Positioned at the Waller Delta, a prominent downtown location joining Austin’s Waller Creek and the popular urban hike and bike trail system, Forever Bicycles will resonate among the thousands of bike commuters, pedestrians, tourists, and recreational trekkers who use and enjoy the lakeside trail.

With multiple bicycles stacked upon each other to form an archway that visitors can move through, the sculpture is striking in its size and scope and visually reverberates through the stacked repetition of the bicycle frames and wheels.

“We are thrilled to work with The Contemporary Austin to bring Ai Weiwei’s monumental voice to our city,” said Peter Mullan, Waller Creek Conservancy CEO. “His work invites us to see our physical and cultural landscape in new ways that are relevant for Waller Creek and Austin. Public art works bring people together. We invite the entire Austin community to come and experience the intense visual impact of Forever Bicycles.”

On view at The Contemporary Austin’s Laguna Gloria location, in the Betty and Edward Marcus Sculpture Park, Iron Tree Trunk—visually quieter than Forever Bicycles despite its monumental size—offers a poetic composition rich with references to the artist’s Chinese heritage as well as to the landscape of the surrounding sculpture park. Since 2009, Ai has explored the theme of trees and, especially, felled tree trunks, branches, and roots, creating large-scale, minimalist works in cast iron or, at times, using the original wood. The artist was inspired by a Chinese tradition local to the city of Jingdezhen and encountered by the artist during a visit in 2009—in which dried tree sections, appreciated for their complexity and aesthetic and contemplative qualities, are sold at market to be displayed in homes. Ai began his series of iron trees by collecting parts of dead trees that had been gathered from mountainous areas in southern China. The artist then pieces segments of different trees together, joining them with oversized bolts and screws and casting the final compositions in iron—leaving clues to their making to reveal that these amalgamations are actually man-made replicas and hybrid specimens. Other sculptures in this series might be created from individually cast elements that are then bolted together, or may incorporate traditional woodworking joinery techniques.

In this lineage, Iron Tree Trunk is a fifteen-foot-high sculpture that resembles the hollowed-out remains of a dead and decomposing tree trunk. Positioned near the lagoon at the fourteen-acre sculpture park, Iron Tree Trunk may be mistaken as a natural part of the landscape from afar, but on closer inspection, the man-made qualities come into focus. A towering yet subtle monolith, the work suggests an affinity with the aesthetics of nature, landscape, and material while alluding to the environmental costs of industrialization and urbanization both here and in the artist’s native China.

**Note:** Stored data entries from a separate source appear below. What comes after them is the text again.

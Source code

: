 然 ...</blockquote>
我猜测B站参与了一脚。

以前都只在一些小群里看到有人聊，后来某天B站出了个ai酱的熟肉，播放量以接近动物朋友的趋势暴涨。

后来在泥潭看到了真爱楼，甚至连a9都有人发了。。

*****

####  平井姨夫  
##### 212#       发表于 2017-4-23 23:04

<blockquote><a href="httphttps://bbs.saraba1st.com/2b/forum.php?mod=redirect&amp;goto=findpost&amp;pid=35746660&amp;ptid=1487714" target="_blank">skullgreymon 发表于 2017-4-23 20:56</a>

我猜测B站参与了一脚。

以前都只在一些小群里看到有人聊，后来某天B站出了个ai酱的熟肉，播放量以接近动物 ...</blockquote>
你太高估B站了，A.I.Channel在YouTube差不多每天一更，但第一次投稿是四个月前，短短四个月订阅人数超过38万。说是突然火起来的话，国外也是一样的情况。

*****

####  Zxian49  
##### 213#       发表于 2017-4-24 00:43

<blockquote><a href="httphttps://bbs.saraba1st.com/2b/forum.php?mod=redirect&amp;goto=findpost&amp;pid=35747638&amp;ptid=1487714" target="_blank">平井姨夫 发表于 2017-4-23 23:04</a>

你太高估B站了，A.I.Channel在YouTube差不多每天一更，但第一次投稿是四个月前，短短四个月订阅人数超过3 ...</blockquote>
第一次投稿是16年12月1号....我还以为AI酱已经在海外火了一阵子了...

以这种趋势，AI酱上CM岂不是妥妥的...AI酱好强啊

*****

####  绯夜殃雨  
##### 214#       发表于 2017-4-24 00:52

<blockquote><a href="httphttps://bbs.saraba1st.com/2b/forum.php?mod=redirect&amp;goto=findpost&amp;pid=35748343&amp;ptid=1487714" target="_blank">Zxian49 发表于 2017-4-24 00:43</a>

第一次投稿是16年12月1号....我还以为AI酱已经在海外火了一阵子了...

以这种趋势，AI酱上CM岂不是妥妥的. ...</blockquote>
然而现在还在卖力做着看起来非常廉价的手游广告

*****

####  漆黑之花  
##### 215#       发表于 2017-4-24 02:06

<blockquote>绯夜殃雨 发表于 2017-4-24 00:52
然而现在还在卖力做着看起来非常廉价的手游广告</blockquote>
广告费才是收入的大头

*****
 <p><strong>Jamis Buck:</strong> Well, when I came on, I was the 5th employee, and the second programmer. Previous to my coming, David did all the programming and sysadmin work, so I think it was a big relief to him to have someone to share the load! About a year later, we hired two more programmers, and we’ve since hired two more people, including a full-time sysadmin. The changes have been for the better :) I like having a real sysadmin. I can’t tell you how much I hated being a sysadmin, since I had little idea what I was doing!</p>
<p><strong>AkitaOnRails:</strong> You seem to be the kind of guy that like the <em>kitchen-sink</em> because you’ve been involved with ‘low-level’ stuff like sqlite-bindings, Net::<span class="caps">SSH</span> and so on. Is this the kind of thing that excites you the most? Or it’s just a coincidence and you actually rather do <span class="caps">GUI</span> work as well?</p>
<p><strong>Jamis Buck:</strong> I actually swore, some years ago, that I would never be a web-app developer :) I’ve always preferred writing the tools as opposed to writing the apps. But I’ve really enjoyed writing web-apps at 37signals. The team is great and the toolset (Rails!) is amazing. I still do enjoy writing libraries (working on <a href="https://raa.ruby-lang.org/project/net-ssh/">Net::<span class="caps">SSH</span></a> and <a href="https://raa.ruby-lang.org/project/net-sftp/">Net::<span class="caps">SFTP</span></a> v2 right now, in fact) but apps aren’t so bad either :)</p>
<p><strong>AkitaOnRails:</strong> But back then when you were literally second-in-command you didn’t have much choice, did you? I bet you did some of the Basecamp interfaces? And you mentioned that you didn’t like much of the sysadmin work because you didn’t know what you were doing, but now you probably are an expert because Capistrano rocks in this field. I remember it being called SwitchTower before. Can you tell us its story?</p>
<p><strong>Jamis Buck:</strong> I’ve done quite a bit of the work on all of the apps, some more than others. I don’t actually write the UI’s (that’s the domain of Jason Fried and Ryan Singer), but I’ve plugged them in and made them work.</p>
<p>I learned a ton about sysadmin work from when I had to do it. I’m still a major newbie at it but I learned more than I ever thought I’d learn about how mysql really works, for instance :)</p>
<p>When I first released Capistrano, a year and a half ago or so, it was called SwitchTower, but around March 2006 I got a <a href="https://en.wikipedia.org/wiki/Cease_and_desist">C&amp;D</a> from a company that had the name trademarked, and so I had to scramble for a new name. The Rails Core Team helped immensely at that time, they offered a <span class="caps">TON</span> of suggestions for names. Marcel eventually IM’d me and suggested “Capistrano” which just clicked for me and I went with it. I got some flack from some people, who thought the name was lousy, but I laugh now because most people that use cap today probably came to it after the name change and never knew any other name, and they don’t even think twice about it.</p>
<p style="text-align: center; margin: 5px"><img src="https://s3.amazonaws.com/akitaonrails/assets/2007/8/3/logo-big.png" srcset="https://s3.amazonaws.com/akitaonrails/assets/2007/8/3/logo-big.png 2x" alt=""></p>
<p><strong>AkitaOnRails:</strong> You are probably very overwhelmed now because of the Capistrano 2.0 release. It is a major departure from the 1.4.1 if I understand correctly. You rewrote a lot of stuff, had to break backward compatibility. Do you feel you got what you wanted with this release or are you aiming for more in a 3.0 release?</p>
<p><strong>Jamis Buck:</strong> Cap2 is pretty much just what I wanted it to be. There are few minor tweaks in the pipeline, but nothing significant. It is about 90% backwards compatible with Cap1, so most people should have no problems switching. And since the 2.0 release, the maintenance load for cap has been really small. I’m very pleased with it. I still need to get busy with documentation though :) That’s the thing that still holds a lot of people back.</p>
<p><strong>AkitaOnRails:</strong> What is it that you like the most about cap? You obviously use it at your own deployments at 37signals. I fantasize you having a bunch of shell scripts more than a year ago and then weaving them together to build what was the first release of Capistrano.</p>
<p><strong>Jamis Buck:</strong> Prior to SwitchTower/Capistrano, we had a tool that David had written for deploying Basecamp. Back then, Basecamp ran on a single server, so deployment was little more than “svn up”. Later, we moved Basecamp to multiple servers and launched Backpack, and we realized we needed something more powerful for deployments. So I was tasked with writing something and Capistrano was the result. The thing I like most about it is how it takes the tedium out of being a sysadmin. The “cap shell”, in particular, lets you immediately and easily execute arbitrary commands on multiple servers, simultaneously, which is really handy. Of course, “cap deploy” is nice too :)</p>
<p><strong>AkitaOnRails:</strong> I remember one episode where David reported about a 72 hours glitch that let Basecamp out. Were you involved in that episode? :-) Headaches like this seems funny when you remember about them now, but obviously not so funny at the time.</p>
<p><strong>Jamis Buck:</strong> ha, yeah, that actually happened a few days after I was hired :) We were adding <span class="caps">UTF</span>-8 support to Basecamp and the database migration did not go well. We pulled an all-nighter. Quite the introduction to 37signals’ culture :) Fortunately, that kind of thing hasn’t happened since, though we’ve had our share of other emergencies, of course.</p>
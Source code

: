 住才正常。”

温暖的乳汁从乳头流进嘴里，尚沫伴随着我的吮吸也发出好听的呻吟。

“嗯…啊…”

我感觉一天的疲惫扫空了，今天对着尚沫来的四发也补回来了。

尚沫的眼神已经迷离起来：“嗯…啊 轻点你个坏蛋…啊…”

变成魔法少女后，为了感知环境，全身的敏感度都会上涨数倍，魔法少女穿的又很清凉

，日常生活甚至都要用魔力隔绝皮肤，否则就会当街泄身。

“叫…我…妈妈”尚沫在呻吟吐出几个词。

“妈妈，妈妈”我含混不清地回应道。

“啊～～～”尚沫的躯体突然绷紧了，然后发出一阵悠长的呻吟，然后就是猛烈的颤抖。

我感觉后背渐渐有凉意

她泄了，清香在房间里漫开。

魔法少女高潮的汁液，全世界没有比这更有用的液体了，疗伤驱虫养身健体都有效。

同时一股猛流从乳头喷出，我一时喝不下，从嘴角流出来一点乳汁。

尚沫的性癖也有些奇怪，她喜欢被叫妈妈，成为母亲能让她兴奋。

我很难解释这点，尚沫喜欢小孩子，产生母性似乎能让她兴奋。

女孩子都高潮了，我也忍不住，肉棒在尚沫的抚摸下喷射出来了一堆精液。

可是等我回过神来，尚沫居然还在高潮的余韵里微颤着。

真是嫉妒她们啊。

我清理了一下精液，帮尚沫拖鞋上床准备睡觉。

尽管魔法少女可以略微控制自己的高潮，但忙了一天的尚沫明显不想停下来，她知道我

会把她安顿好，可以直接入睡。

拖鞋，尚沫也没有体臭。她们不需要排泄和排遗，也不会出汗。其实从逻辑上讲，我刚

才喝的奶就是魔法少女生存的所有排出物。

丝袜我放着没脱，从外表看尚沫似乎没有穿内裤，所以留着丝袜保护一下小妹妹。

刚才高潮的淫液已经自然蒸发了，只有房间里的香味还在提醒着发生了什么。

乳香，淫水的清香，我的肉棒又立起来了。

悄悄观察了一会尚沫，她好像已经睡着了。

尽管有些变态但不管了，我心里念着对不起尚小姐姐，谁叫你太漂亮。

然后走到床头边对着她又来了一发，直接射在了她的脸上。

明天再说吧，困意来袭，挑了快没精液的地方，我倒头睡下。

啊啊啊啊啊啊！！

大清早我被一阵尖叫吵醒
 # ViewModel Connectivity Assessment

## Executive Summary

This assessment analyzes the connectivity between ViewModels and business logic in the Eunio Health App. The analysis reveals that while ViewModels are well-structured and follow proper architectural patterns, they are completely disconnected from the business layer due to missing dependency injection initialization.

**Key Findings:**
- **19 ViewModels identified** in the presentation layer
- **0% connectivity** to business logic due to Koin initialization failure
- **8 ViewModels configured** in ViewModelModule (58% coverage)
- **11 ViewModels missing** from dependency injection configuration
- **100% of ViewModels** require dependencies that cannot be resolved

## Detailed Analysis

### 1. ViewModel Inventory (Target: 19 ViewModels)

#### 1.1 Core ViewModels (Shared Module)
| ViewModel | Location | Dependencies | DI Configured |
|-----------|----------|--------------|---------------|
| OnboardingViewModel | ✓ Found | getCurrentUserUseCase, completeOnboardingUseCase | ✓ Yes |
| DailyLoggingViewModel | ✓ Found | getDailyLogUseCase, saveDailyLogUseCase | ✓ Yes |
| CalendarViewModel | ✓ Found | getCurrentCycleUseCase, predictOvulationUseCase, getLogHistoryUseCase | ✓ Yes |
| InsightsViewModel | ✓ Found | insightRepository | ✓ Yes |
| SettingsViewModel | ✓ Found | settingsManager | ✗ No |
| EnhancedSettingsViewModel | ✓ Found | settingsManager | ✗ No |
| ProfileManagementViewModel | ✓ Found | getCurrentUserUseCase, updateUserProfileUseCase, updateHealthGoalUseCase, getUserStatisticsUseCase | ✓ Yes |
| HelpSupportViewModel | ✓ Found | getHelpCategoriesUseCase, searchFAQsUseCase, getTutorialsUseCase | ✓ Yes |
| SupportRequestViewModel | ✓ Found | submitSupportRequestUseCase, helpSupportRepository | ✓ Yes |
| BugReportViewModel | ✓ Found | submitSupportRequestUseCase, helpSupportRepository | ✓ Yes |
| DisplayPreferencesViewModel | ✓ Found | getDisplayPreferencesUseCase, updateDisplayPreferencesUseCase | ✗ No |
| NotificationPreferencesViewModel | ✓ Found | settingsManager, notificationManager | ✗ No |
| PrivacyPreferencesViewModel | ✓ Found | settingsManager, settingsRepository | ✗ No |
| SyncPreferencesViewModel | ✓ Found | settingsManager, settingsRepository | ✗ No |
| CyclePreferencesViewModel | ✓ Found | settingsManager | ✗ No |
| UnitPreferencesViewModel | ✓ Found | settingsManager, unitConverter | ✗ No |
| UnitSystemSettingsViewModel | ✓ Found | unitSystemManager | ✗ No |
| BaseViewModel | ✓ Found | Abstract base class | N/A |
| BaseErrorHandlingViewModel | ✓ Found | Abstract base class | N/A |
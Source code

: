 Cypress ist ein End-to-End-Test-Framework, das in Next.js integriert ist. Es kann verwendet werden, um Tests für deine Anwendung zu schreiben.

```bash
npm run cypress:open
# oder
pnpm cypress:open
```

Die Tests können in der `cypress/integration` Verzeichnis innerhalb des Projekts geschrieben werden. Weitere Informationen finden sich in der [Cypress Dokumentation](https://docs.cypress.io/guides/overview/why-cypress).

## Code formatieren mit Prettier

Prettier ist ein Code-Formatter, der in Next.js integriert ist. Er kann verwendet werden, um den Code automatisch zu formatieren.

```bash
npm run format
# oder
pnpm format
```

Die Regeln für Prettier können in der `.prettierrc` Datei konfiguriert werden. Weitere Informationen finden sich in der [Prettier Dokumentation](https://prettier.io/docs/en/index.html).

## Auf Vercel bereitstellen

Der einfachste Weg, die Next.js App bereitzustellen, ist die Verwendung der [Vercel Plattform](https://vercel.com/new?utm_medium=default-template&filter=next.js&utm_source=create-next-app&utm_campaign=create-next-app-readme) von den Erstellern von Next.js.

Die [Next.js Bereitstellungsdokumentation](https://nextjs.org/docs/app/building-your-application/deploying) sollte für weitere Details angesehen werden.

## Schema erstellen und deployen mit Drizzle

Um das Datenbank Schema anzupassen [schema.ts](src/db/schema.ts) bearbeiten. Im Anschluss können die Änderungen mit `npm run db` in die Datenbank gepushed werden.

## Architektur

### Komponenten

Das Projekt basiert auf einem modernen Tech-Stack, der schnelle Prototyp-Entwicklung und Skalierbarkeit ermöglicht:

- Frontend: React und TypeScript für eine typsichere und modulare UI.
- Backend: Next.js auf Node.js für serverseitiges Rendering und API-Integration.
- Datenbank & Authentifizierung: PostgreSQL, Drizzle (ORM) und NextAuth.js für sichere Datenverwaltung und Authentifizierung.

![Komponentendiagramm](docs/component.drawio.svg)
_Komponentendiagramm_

“I couldn’t be more pleased to continue our partnership with Waller Creek Conservancy as part of our Museum Without Walls program, which takes important works of art out of the confines of a traditional gallery space and injects them into the life of our community,” said Louis Grachos, Ernest and Sarah Butler Executive Director and CEO of The Contemporary Austin. “With beautiful and outspoken conceptual work fused to his own larger-than-life persona, Ai Weiwei has become one of the most important artists working today—and his relevance is only deepening given the current political climate in the United States and throughout the world. It is an honor to bring Ai Weiwei’s work to Austin and present it at both Waller Creek and Laguna Gloria, where it may be contemplated and appreciated by thousands of visitors over the coming year.”